- Task goal -
Filter the entries for the word "samples". Copy each line in which it occurs.

- Extracted data -
+===+

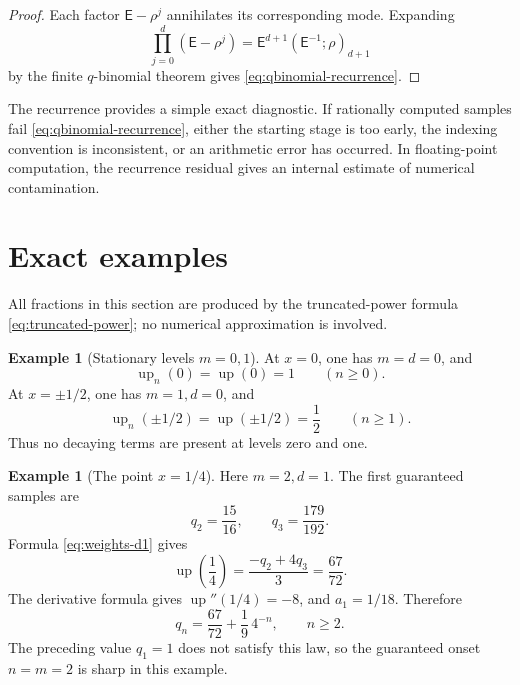 \documentclass[11pt,oneside]{article}
\theoremstyle{definition}
\newtheorem{example}[theorem]{Example}
\theoremstyle{remark}
\newcommand{\up}{\operatorname{up}}
\newcommand{\E}{\mathsf E}
\begin{document}
\begin{proof}
Each factor \(\E-\rho^j\) annihilates its corresponding mode.  Expanding
\[
 \prod_{j=0}^{d}(\E-\rho^j)
 =\E^{d+1}(\E^{-1};\rho)_{d+1}
\]
by the finite \(q\)-binomial theorem gives
\eqref{eq:qbinomial-recurrence}.
\end{proof}

The recurrence provides a simple exact diagnostic.  If rationally computed
samples fail \eqref{eq:qbinomial-recurrence}, either the starting stage is too
early, the indexing convention is inconsistent, or an arithmetic error has
occurred.  In floating-point computation, the recurrence residual gives an
internal estimate of numerical contamination.

\section{Exact examples}

All fractions in this section are produced by the truncated-power formula
\eqref{eq:truncated-power}; no numerical approximation is involved.

\begin{example}[Stationary levels \(m=0,1\)]
At \(x=0\), one has \(m=d=0\), and
\[
 \up_n(0)=\up(0)=1\qquad(n\ge0).
\]
At \(x=\pm1/2\), one has \(m=1,d=0\), and
\[
 \up_n(\pm1/2)=\up(\pm1/2)=\frac12\qquad(n\ge1).
\]
Thus no decaying terms are present at levels zero and one.
\end{example}

\begin{example}[The point \(x=1/4\)]\label{ex:quarter}
Here \(m=2,d=1\).  The first guaranteed samples are
\begin{equation}\label{eq:quarter-samples}
 q_2=\frac{15}{16},
 \qquad
 q_3=\frac{179}{192}.
\end{equation}
Formula \eqref{eq:weights-d1} gives
\begin{equation}\label{eq:quarter-value}
 \up\!\left(\frac14\right)
 =\frac{-q_2+4q_3}{3}
 =\frac{67}{72}.
\end{equation}
The derivative formula gives \(\up''(1/4)=-8\), and \(a_1=1/18\).  Therefore
\begin{equation}\label{eq:quarter-law}
 \boxed{\displaystyle
 q_n=\frac{67}{72}+\frac19\,4^{-n},\qquad n\ge2.}
\end{equation}
The preceding value \(q_1=1\) does not satisfy this law, so the guaranteed
onset \(n=m=2\) is sharp in this example.
\end{example}
\end{document}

+===+

- Task output -
samples fail \eqref{eq:qbinomial-recurrence}, either the starting stage is too
Here \(m=2,d=1\).  The first guaranteed samples are
\begin{equation}\label{eq:quarter-samples}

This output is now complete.